福島原発事故

 海外にいる友人から、「福島原発事故チェルノブイリ級の被害をもたらし、今後100年は東京地区に住むことが出来なくなってしまうような可能性があるのだろうか?もしそうであるとすると、給水作業などの対応策のペースが遅すぎるのではないか。自衛隊員、消防士などは身を捨てて国民を守るべき職業であり、現場を熟知する東電職員も含め、身を捨てて甚大な被害を食い止めようとしているように見えないが、如何だろうか?」という質問をもらってうまく回答できないでいる。

 焦燥感を感じる原因は、テレビで報道される現状や専門家の分析が最悪シナリオ、当面必要な緊急処置とその効果などの重要な説明をせず、矮小な現象や数値ばかりを報道しているように思われることにある。自分が責任を被らないことを最優先にした官僚、民僚的な説明、素人の俄か勉強によるニュース・ショウ的なコメントが多すぎる。また、上空はるか高くからのヘリコプターによる水撒き、デモ隊に水平放水する機動隊の放水車の使用等々、膨大な人が放射線障害の犠牲になり、東京が廃墟になる可能性を持った危機への緊急対応策を本気でやっているようには思われない。従って、楽観して良いとはずだと思っているし、仮に東京が廃墟になり、膨大な人が放射能障害に苦しむ可能性があるのであれば、ヘリコプターを原子炉上空に停止し、昼夜を問わず海水を散布するであろうし、最新鋭の消防庁の消防車で最前線で昼夜を問わず散水するはずだと思っている。

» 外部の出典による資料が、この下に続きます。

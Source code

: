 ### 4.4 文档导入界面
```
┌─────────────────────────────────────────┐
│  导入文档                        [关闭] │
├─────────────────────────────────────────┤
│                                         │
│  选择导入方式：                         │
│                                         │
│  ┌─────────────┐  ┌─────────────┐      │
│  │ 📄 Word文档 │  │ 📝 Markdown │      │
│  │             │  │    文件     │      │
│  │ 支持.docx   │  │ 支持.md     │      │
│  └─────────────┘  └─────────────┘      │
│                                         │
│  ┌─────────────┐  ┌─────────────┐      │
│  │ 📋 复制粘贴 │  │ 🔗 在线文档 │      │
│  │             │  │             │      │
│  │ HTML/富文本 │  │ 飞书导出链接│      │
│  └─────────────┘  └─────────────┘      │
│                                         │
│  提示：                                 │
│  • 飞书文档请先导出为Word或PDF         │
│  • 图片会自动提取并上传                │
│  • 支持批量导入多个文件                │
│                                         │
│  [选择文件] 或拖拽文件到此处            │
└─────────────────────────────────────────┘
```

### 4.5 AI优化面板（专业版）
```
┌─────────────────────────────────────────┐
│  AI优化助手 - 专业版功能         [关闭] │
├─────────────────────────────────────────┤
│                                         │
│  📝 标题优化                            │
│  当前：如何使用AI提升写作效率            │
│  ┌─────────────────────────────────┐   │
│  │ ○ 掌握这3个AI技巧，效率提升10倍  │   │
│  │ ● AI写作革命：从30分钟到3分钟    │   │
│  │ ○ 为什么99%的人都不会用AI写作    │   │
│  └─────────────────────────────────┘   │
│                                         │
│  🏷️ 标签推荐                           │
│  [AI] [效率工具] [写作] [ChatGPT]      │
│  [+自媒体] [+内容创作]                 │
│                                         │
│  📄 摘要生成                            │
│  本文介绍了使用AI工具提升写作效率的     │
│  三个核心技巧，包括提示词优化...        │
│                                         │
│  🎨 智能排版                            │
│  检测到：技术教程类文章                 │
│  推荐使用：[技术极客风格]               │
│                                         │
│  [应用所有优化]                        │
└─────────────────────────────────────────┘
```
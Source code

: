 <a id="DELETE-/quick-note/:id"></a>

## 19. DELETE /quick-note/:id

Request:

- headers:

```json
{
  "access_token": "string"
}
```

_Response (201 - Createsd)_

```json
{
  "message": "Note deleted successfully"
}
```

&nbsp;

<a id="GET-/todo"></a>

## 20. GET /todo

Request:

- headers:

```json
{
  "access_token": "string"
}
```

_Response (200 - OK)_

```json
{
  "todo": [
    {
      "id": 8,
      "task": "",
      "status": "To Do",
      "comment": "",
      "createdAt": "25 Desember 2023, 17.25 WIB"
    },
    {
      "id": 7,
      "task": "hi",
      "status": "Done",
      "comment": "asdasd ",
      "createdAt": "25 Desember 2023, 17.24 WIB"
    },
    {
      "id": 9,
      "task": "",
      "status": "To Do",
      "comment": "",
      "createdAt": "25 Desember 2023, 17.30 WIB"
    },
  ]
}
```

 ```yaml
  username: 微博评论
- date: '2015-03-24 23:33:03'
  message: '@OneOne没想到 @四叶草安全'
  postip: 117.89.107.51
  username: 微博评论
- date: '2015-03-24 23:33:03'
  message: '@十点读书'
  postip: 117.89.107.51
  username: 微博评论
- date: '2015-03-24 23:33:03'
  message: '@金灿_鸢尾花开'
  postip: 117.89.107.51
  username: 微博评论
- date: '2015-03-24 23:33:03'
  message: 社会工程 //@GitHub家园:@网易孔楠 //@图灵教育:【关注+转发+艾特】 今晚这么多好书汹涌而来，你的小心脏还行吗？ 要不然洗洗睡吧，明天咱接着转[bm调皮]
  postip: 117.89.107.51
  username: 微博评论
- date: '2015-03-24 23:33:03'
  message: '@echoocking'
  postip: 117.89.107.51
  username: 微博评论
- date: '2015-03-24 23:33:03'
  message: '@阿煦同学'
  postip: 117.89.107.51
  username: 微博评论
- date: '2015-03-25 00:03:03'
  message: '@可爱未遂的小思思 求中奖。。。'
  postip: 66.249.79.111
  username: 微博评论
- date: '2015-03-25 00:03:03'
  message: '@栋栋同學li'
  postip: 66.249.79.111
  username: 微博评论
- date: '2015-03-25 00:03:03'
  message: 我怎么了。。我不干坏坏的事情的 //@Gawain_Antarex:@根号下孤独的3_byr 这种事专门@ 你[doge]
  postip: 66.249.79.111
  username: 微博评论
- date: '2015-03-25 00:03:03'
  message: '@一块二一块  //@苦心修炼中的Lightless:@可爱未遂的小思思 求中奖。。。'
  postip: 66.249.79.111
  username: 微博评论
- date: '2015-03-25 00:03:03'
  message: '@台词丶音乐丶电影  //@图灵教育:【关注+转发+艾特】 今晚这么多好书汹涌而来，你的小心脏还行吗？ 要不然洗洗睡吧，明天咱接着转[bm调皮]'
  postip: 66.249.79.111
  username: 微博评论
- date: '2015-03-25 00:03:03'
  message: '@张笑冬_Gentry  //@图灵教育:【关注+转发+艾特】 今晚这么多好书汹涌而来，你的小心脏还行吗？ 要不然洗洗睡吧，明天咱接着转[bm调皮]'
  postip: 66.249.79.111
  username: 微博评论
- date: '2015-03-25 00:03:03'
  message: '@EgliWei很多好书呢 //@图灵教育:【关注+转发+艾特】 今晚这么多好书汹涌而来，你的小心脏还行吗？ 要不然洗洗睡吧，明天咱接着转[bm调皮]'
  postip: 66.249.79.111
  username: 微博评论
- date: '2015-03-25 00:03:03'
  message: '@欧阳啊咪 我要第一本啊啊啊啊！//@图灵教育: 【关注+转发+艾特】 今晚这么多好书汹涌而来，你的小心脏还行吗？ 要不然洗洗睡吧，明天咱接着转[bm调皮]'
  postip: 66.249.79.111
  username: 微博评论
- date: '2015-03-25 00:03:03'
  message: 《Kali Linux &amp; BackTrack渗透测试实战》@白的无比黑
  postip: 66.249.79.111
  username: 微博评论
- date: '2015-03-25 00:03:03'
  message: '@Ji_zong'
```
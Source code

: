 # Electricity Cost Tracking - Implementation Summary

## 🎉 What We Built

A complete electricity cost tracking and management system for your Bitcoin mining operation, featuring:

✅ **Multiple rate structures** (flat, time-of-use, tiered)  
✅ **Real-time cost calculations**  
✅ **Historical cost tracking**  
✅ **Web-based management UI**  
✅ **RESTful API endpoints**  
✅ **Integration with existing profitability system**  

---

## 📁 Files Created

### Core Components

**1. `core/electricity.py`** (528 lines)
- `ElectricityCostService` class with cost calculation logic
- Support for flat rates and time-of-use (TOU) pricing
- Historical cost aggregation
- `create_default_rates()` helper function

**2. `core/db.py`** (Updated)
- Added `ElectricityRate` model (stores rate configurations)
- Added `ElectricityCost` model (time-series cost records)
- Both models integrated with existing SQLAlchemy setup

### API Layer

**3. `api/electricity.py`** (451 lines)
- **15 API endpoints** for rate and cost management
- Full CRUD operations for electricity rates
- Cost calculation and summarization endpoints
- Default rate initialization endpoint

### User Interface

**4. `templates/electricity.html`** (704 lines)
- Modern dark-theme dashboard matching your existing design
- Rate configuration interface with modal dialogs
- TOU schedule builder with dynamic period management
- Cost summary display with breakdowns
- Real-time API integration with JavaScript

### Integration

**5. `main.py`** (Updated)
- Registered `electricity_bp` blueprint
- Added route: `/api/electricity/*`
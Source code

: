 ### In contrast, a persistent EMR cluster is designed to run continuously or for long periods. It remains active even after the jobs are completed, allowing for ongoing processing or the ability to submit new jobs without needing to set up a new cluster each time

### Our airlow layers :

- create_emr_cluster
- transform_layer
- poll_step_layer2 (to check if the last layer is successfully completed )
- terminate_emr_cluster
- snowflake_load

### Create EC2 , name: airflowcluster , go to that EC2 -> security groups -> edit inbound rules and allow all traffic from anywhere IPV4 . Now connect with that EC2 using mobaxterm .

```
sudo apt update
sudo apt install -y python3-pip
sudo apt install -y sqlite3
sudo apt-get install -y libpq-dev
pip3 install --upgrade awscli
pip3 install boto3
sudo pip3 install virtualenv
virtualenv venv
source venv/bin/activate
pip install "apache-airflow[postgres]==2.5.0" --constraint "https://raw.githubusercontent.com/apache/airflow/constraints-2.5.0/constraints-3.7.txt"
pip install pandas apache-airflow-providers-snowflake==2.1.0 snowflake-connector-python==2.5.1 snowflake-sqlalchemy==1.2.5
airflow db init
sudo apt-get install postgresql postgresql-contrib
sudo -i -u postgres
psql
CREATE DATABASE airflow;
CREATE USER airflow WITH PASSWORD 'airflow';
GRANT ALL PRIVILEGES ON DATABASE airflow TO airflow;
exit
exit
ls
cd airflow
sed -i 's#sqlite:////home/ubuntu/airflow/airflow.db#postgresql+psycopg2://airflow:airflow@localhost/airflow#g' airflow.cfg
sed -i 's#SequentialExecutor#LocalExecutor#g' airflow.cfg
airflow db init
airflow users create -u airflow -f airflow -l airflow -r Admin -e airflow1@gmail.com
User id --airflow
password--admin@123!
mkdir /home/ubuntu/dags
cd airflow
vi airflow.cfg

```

 私は大学教授のような専門家で大局的な判断力を持った人が少ないことを知っている。専門研究とは、原子炉合金の研究、常温核融合問題等々だけを何十年もやり続けることであることが多く、原子力の専門家であっても今次の危機の全体像の把握と緊急対応策を述べられる人物は多くない。また、大学や研究の世界は嫉妬心や妬みが渦を巻いた序列社会で、テレビのコメンテイターが必ずしも適任者でないことも少なくない。
 このような状況で、大阪大学の山口彰教授が初めてNHK行われた解説が私の直感にあっており、この危機の全体像を把握しているように思われ、これを聞いてやや安心した。むしろ、そうであって欲しいと思っているといった方が良いのだろう。
 第一のポイントは、チェルノブイリ原発福島原発は構造がまったく異なり、放射性物質を閉じ込める能力は福島原発がはるかに優れていること。確かに、チェルノブイリ原発事故の時に、練炭のように穴のある黒鉛電極にペリコプターが散水している映像をみて、こんな無様な原発もあるのだと思った記憶がある。
 第二に、チェルノブイリ原発スリーマイル島も運転中に事故が発生したが、数は多いが福島の場合は休止中ないし使用済み燃料である。構造が近いスリーマイル島の場合、オペミスによる冷却材不足が炉心融解を起こしたが、冷却材の注入により大事故にならずに終息した。軽水炉原発の冷却材は普通の水であり、山口教授の言われるように、取り合えず多量の水を注入し続けることで緊急事態は回避できるように思われる。その後で、恒常的な冷却機能回復すれば良い様に思われる。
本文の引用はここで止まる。